> [WORK INSTRUCTIONS]: "need" is the word to look for; copy each line of the listing where it occurs.

> [SOURCE INFORMATION]:

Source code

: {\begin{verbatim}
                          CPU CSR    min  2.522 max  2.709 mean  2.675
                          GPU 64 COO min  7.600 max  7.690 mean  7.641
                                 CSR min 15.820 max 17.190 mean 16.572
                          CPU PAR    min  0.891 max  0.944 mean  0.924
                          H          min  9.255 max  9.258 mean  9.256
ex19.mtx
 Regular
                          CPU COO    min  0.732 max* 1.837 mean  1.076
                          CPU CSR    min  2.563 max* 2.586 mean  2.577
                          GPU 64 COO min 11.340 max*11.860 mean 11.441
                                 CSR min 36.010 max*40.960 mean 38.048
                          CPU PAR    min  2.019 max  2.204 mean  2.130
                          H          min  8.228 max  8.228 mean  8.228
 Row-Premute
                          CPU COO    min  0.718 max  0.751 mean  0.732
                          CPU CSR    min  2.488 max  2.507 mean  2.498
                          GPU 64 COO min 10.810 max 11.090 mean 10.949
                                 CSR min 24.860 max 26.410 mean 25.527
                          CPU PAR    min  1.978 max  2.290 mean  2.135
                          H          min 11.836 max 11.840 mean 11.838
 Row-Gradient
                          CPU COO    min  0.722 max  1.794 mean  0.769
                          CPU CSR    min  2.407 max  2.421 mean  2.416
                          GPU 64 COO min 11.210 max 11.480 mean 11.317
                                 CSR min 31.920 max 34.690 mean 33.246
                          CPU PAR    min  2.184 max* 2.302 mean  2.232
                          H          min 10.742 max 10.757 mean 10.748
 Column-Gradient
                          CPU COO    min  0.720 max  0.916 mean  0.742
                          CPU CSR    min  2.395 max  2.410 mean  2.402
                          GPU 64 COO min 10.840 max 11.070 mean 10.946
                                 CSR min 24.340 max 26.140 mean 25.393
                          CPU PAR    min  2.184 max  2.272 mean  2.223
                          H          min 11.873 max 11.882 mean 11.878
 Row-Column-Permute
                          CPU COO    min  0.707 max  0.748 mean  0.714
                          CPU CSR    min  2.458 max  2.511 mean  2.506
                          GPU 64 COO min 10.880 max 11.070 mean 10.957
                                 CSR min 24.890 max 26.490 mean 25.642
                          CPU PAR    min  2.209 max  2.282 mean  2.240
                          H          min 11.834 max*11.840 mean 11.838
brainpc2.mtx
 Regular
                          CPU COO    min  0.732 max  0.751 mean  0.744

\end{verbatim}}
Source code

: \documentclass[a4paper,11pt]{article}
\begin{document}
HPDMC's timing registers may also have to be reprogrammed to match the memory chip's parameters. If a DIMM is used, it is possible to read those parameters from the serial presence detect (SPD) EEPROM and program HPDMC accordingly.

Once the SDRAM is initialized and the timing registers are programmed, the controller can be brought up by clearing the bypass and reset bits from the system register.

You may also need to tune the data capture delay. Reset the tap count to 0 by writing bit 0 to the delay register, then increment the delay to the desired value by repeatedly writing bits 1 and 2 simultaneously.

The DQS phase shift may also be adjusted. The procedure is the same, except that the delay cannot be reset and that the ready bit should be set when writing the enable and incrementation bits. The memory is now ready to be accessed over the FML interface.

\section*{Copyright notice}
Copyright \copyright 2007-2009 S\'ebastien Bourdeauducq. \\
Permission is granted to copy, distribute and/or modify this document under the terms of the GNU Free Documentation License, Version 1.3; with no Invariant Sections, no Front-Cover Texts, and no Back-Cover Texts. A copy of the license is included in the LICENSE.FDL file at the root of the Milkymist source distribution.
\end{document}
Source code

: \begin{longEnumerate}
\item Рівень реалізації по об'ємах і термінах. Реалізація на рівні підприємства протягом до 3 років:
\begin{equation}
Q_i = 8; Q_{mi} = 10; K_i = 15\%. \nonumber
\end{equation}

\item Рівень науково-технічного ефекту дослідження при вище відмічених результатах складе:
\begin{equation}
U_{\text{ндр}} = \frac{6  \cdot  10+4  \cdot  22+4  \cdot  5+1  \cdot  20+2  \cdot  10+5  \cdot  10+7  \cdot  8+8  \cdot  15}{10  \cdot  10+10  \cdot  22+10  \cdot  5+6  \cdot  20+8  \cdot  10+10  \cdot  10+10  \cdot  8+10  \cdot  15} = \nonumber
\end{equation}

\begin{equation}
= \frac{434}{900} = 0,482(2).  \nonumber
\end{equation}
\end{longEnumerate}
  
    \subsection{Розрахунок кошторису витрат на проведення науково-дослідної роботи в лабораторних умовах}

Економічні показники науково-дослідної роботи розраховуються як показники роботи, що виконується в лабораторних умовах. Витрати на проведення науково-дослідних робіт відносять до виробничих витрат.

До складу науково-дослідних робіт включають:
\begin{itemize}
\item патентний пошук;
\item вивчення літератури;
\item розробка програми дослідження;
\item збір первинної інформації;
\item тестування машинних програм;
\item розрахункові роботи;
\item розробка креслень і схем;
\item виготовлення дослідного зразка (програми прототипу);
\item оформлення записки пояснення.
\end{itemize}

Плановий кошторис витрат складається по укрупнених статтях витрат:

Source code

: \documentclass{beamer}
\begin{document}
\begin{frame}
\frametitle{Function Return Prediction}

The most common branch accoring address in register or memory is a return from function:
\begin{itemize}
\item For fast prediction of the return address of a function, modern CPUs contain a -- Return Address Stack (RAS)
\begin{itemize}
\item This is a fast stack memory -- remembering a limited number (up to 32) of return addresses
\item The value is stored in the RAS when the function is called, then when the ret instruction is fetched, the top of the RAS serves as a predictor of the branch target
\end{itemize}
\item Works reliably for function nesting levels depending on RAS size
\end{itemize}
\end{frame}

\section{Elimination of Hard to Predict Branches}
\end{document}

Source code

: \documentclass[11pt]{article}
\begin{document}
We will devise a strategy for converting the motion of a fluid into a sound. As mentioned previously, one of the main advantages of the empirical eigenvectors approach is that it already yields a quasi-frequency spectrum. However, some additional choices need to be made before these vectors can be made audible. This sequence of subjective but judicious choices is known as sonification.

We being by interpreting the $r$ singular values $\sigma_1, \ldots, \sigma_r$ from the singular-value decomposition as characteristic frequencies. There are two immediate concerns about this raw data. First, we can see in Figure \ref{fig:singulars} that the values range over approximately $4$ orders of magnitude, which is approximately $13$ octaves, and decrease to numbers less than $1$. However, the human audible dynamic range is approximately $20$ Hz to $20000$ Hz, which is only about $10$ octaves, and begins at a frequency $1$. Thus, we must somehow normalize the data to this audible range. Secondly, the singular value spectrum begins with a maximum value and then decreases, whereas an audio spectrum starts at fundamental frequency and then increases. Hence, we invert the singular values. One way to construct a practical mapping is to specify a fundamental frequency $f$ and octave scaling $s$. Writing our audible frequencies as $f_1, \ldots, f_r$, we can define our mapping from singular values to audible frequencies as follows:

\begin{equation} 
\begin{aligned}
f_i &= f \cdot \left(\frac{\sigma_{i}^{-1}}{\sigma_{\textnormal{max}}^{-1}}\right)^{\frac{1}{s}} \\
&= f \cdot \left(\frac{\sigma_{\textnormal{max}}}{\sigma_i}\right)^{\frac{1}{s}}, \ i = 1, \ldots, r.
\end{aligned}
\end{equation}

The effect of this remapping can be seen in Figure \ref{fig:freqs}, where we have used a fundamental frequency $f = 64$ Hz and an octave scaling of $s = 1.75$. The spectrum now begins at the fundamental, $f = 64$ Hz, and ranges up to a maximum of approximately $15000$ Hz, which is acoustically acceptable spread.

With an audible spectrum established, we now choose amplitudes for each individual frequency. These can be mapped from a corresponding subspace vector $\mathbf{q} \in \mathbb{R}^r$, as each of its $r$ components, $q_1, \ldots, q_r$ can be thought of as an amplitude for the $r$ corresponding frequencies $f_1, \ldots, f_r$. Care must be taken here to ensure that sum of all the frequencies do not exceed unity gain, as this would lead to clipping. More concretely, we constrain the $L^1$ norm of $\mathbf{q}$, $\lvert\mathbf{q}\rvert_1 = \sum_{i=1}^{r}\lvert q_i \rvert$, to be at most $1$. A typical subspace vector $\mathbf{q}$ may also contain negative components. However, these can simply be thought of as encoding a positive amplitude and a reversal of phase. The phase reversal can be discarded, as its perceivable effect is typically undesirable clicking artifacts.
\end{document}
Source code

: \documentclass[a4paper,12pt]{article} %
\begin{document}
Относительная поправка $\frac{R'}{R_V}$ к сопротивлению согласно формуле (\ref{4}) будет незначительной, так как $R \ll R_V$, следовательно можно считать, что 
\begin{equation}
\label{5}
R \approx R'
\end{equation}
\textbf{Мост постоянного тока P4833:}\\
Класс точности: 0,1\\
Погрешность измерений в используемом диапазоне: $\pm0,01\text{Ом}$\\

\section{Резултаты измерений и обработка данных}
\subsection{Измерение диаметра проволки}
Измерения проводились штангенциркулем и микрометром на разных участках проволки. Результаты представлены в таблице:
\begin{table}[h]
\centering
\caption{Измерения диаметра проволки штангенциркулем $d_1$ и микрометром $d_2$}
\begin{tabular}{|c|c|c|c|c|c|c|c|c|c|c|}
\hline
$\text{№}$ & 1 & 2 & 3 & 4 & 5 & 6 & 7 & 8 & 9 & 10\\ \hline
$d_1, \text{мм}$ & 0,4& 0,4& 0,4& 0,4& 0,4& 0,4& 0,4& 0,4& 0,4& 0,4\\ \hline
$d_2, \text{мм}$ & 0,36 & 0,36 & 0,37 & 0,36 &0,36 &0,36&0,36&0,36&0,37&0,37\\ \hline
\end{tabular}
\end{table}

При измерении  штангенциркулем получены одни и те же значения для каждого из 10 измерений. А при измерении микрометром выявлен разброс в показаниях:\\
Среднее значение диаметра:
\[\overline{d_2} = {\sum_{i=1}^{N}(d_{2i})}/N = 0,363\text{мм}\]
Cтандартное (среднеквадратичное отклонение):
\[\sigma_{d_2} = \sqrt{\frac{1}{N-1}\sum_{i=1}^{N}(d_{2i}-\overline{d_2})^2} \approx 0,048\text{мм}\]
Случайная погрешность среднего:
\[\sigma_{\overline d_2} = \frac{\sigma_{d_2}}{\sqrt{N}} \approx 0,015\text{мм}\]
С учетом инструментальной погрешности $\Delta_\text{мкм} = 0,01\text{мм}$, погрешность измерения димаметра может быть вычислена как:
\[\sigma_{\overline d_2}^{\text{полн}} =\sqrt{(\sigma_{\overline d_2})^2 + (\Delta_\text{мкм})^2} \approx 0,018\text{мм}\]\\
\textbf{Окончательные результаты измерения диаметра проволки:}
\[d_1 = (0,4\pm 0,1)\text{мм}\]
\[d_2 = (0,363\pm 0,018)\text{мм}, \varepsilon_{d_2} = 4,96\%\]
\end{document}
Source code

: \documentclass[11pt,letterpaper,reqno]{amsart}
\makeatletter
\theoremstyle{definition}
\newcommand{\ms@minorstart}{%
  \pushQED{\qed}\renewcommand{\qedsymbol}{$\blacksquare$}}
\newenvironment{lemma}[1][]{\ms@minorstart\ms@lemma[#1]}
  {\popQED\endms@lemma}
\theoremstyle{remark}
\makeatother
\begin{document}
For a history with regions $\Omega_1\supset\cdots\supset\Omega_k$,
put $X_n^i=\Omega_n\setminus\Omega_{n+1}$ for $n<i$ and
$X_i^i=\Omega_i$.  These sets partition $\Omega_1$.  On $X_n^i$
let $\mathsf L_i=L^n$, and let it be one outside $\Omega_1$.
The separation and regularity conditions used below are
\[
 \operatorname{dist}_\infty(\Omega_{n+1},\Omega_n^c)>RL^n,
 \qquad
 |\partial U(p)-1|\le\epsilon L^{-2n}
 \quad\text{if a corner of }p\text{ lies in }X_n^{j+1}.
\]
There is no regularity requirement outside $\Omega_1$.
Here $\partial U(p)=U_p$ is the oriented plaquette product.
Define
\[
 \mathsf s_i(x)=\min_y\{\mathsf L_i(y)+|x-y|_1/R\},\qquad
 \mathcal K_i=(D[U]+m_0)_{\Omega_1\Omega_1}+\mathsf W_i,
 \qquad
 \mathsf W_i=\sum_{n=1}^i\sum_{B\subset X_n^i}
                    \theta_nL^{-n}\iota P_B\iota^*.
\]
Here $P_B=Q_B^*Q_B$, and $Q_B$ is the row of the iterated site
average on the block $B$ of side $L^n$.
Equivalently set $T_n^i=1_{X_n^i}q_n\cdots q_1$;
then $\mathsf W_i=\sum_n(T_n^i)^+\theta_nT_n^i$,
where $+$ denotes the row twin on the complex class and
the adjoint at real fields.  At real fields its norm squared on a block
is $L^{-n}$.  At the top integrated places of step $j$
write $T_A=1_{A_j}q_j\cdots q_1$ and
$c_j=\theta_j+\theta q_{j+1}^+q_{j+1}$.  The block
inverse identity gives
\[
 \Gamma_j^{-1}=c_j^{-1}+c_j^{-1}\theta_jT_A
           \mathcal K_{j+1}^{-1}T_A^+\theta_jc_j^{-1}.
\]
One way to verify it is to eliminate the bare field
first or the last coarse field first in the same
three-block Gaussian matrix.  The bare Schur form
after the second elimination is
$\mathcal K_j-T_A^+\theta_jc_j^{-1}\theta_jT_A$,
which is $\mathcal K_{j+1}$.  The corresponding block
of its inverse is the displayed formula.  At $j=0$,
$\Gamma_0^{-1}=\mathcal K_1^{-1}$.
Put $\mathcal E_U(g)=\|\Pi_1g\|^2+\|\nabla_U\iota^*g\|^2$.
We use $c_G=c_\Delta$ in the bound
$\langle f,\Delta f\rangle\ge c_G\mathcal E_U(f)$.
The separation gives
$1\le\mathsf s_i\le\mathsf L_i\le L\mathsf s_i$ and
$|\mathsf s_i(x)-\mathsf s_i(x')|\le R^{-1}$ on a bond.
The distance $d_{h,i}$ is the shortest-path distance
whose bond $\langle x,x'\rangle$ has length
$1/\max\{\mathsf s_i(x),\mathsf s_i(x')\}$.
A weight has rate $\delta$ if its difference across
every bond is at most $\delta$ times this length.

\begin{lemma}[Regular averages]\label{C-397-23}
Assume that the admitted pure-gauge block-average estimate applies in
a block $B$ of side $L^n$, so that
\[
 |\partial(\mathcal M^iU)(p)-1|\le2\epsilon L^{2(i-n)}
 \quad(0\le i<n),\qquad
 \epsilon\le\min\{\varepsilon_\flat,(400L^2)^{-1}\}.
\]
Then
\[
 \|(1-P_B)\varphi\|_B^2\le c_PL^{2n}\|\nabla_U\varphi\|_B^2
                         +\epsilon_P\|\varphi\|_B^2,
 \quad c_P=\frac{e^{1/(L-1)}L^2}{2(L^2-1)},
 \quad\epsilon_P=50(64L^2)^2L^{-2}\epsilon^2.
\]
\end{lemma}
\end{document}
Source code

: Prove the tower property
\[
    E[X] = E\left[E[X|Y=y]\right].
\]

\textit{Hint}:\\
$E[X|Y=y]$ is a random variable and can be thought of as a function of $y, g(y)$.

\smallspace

> [COMPLETED EXERCISE]:
You may also need to tune the data capture delay. Reset the tap count to 0 by writing bit 0 to the delay register, then increment the delay to the desired value by repeatedly writing bits 1 and 2 simultaneously.
We will devise a strategy for converting the motion of a fluid into a sound. As mentioned previously, one of the main advantages of the empirical eigenvectors approach is that it already yields a quasi-frequency spectrum. However, some additional choices need to be made before these vectors can be made audible. This sequence of subjective but judicious choices is known as sonification.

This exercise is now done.